Task instructions: When you reach the line containing "### 7. Identity & Self‑Authorship" in the entries below, begin reproducing lines exactly, and stop once the line containing "despite pressure. |" is done.

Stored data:

☆ ☆ ☆

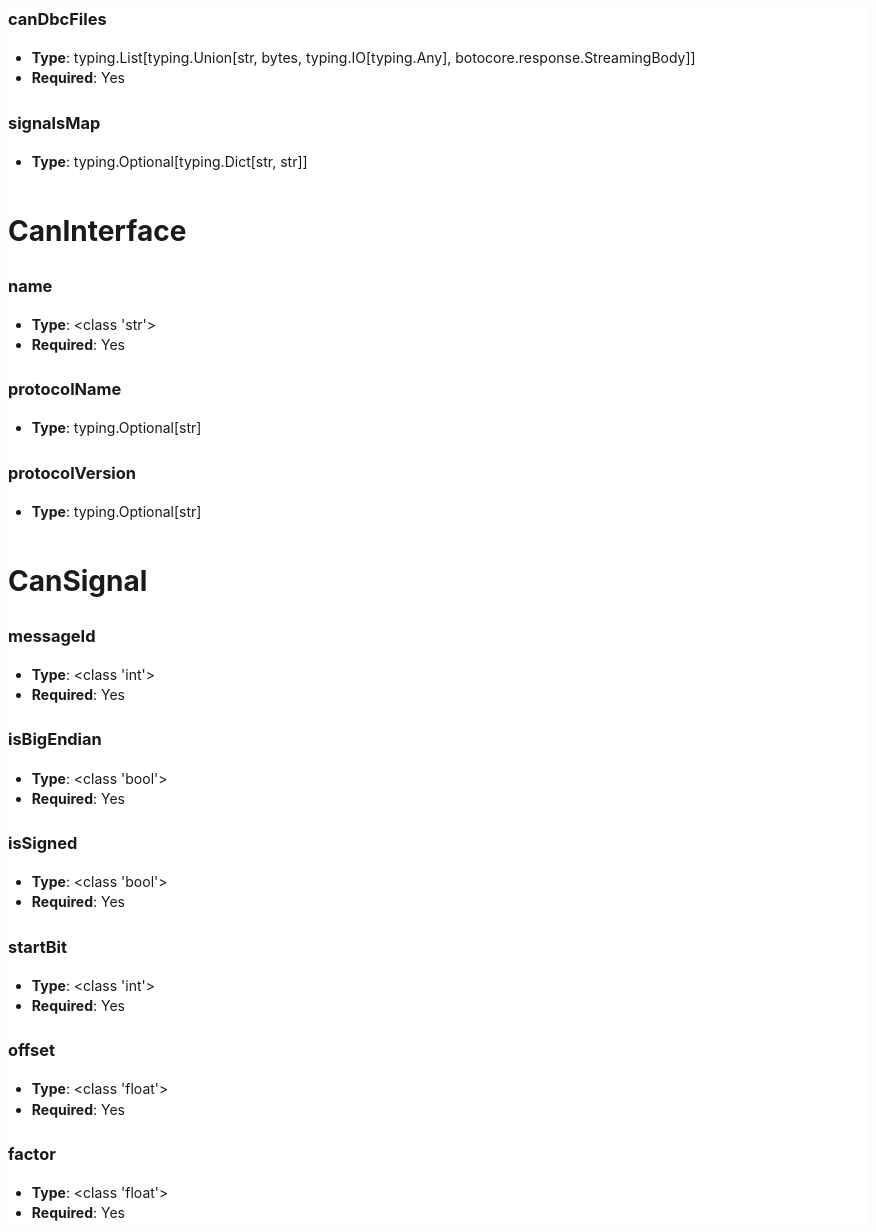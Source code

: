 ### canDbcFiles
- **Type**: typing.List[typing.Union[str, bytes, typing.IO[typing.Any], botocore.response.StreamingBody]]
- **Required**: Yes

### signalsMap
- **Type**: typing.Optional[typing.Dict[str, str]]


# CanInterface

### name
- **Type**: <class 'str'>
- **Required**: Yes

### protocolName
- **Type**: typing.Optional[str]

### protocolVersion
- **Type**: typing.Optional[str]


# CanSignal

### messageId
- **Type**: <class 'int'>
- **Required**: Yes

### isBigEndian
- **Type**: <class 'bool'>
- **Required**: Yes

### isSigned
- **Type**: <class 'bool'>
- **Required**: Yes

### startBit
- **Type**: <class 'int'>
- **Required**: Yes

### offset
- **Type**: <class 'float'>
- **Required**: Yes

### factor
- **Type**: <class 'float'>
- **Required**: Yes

☆ ☆ ☆

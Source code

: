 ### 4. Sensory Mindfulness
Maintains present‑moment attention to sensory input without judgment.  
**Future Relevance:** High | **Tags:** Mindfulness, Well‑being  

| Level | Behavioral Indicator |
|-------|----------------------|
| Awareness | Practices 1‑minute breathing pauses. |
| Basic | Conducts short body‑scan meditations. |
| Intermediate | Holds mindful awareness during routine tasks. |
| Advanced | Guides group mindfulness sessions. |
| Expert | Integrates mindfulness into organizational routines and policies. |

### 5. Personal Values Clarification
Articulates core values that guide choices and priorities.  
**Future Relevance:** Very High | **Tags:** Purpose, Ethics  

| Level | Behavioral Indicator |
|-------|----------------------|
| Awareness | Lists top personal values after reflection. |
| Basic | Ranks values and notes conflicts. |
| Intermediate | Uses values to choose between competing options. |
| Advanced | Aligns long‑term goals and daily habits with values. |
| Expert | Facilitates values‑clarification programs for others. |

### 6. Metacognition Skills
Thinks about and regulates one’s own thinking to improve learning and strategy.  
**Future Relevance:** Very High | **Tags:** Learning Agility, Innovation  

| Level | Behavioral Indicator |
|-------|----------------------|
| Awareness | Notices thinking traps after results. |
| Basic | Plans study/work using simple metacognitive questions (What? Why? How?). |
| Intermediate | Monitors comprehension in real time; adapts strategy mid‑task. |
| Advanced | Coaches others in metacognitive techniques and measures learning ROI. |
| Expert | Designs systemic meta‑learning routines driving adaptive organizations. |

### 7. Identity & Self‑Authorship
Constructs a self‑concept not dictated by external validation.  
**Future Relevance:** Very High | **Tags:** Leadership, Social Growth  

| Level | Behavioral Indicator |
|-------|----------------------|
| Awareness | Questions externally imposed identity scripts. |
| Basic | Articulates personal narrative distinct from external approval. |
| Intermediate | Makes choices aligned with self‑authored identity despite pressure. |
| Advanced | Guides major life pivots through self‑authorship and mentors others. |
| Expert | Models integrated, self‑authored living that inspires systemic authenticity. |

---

☆ ☆ ☆

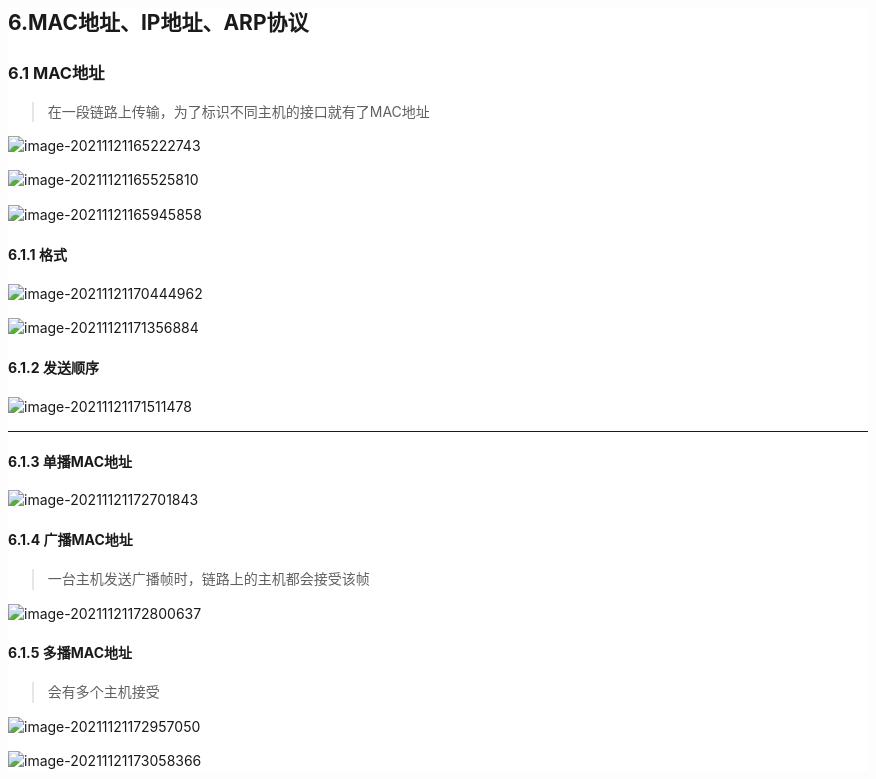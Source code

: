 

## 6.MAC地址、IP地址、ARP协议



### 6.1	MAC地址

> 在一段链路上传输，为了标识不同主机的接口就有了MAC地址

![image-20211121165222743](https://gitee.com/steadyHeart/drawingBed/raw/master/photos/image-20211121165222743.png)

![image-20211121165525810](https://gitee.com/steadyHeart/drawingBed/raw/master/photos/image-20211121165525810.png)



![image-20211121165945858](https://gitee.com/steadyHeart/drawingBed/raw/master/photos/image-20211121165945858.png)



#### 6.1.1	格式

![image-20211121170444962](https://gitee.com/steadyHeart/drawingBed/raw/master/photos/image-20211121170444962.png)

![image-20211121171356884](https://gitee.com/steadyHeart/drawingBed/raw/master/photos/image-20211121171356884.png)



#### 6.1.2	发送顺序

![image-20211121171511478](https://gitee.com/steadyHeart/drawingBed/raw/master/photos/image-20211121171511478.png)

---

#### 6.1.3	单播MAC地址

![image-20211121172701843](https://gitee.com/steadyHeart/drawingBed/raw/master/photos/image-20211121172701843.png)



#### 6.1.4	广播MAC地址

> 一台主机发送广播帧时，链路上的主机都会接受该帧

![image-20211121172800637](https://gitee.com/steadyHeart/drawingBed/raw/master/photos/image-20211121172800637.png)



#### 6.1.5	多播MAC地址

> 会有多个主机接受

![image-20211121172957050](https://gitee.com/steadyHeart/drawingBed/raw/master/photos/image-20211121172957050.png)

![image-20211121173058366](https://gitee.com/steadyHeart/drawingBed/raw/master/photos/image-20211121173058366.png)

☆ ☆ ☆

Exercise result:
### 7. Identity & Self‑Authorship
Constructs a self‑concept not dictated by external validation.  
**Future Relevance:** Very High | **Tags:** Leadership, Social Growth  

| Level | Behavioral Indicator |
|-------|----------------------|
| Awareness | Questions externally imposed identity scripts. |
| Basic | Articulates personal narrative distinct from external approval. |
| Intermediate | Makes choices aligned with self‑authored identity despite pressure. |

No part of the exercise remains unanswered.